## Problem description
Read through the listing below, and copy every line where the string "webcam" appears.

## Data supplied
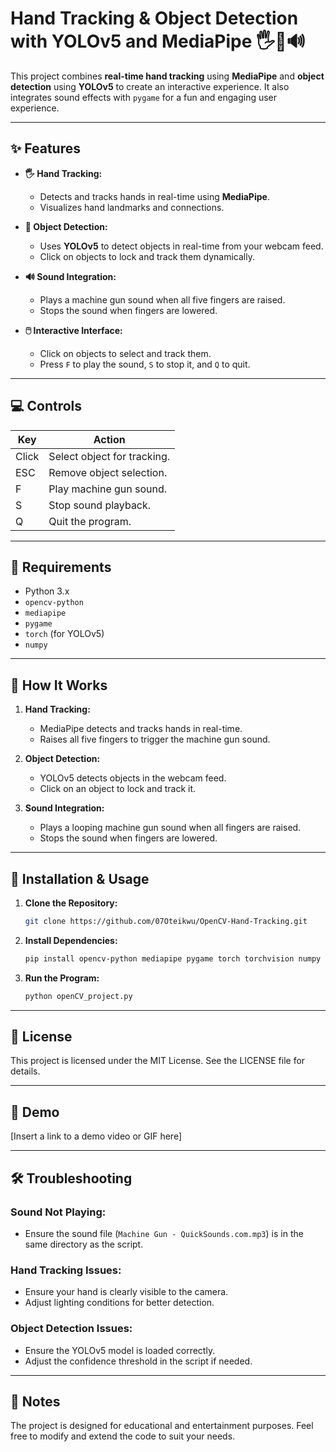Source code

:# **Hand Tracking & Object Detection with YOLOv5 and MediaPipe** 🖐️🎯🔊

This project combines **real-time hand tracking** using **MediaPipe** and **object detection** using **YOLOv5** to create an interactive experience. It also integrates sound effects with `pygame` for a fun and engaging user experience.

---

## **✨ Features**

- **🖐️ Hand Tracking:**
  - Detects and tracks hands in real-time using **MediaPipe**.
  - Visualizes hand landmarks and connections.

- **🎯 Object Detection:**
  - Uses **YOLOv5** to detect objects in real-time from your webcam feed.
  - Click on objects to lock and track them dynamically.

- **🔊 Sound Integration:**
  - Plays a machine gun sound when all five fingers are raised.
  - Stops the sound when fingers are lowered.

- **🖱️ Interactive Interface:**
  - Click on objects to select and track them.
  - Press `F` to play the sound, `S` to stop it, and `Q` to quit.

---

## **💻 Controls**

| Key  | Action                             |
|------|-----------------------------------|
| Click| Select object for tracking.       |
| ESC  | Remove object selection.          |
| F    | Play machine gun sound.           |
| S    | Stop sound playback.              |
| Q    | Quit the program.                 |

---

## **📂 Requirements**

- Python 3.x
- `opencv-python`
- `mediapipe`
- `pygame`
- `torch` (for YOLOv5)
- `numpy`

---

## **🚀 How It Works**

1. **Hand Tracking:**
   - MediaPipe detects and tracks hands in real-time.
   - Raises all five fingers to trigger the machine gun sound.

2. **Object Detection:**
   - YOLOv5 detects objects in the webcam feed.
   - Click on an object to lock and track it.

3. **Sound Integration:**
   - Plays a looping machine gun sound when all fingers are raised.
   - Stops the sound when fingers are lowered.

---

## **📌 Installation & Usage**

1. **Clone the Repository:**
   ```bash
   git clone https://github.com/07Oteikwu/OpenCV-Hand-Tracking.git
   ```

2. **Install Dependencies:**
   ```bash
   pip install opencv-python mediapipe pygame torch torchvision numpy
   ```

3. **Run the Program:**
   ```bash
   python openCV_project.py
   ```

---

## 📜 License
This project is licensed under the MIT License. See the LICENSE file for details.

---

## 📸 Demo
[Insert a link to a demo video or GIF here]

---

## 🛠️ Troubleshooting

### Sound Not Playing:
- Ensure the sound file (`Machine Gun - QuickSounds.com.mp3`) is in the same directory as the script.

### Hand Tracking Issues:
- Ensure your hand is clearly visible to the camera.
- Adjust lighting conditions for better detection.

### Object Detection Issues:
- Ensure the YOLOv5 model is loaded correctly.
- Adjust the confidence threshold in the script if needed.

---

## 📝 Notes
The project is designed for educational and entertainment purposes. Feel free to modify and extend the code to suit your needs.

## Problem solution
  - Uses **YOLOv5** to detect objects in real-time from your webcam feed.
   - YOLOv5 detects objects in the webcam feed.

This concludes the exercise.